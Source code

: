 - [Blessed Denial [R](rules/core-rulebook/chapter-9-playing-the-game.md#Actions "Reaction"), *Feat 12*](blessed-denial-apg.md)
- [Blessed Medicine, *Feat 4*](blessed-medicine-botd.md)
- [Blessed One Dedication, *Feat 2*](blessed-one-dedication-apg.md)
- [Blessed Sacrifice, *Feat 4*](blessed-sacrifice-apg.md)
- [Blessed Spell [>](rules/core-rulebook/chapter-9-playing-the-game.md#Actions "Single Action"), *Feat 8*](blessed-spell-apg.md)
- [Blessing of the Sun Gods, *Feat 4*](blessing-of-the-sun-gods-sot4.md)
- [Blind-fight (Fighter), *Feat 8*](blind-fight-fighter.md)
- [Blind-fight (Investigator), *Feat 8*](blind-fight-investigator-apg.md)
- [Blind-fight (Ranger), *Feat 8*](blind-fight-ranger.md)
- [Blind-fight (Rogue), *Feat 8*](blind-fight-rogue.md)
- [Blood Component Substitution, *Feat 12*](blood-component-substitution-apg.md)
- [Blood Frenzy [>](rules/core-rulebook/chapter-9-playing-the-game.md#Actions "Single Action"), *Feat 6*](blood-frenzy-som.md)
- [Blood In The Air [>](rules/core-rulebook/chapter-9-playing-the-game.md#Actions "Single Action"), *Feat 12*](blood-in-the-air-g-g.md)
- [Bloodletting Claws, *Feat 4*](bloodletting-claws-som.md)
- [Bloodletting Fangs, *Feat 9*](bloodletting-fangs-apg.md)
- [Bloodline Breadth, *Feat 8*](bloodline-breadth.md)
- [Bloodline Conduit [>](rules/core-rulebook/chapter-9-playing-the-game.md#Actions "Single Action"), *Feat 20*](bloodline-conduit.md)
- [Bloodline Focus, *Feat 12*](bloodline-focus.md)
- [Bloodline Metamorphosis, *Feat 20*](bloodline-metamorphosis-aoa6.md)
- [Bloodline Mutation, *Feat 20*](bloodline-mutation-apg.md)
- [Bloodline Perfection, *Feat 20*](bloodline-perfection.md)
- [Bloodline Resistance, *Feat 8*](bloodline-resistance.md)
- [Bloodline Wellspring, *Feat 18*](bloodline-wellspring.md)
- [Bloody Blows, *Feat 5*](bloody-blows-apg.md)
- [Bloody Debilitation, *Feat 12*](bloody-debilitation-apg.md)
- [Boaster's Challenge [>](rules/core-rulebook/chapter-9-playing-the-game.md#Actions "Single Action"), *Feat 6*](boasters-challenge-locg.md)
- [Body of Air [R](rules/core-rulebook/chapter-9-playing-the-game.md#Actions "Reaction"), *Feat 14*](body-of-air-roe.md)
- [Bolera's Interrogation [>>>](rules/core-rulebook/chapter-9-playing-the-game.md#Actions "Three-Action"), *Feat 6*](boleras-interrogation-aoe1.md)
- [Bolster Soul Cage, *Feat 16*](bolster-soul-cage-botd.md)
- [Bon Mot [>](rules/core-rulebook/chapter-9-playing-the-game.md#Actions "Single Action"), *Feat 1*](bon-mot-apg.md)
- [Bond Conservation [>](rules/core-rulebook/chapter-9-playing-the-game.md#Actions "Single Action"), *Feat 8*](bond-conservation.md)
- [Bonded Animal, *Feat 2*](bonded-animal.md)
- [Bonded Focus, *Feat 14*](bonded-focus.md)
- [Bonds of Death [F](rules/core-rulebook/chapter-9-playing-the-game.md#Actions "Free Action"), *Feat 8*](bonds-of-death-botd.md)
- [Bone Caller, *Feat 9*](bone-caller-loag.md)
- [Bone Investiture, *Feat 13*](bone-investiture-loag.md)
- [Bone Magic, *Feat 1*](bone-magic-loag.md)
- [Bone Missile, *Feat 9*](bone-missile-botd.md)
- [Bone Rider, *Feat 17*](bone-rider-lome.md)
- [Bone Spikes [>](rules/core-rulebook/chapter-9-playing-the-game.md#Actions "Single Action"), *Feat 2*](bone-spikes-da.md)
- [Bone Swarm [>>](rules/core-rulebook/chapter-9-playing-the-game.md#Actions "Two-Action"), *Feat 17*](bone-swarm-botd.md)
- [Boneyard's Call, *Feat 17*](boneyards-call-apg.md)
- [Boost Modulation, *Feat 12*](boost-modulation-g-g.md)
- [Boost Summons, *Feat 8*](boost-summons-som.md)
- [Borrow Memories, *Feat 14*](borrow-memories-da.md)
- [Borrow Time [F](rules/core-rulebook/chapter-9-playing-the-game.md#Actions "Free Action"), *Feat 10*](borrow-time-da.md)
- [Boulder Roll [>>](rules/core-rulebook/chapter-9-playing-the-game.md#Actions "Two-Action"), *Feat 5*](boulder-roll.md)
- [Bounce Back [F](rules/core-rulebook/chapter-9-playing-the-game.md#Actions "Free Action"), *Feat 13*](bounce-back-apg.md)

-*-*-

• Instructions for the task:
Repeat exactly the lines of the data from the first one through the line with "- [Bloodline Focus, *Feat", both of them included.

• Solution to the exercise:
Source code

: - [Blessed Denial [R](rules/core-rulebook/chapter-9-playing-the-game.md#Actions "Reaction"), *Feat 12*](blessed-denial-apg.md)
- [Blessed Medicine, *Feat 4*](blessed-medicine-botd.md)
- [Blessed One Dedication, *Feat 2*](blessed-one-dedication-apg.md)
- [Blessed Sacrifice, *Feat 4*](blessed-sacrifice-apg.md)
- [Blessed Spell [>](rules/core-rulebook/chapter-9-playing-the-game.md#Actions "Single Action"), *Feat 8*](blessed-spell-apg.md)
- [Blessing of the Sun Gods, *Feat 4*](blessing-of-the-sun-gods-sot4.md)
- [Blind-fight (Fighter), *Feat 8*](blind-fight-fighter.md)
- [Blind-fight (Investigator), *Feat 8*](blind-fight-investigator-apg.md)
- [Blind-fight (Ranger), *Feat 8*](blind-fight-ranger.md)
- [Blind-fight (Rogue), *Feat 8*](blind-fight-rogue.md)
- [Blood Component Substitution, *Feat 12*](blood-component-substitution-apg.md)
- [Blood Frenzy [>](rules/core-rulebook/chapter-9-playing-the-game.md#Actions "Single Action"), *Feat 6*](blood-frenzy-som.md)
- [Blood In The Air [>](rules/core-rulebook/chapter-9-playing-the-game.md#Actions "Single Action"), *Feat 12*](blood-in-the-air-g-g.md)
- [Bloodletting Claws, *Feat 4*](bloodletting-claws-som.md)
- [Bloodletting Fangs, *Feat 9*](bloodletting-fangs-apg.md)
- [Bloodline Breadth, *Feat 8*](bloodline-breadth.md)
- [Bloodline Conduit [>](rules/core-rulebook/chapter-9-playing-the-game.md#Actions "Single Action"), *Feat 20*](bloodline-conduit.md)
- [Bloodline Focus, *Feat 12*](bloodline-focus.md)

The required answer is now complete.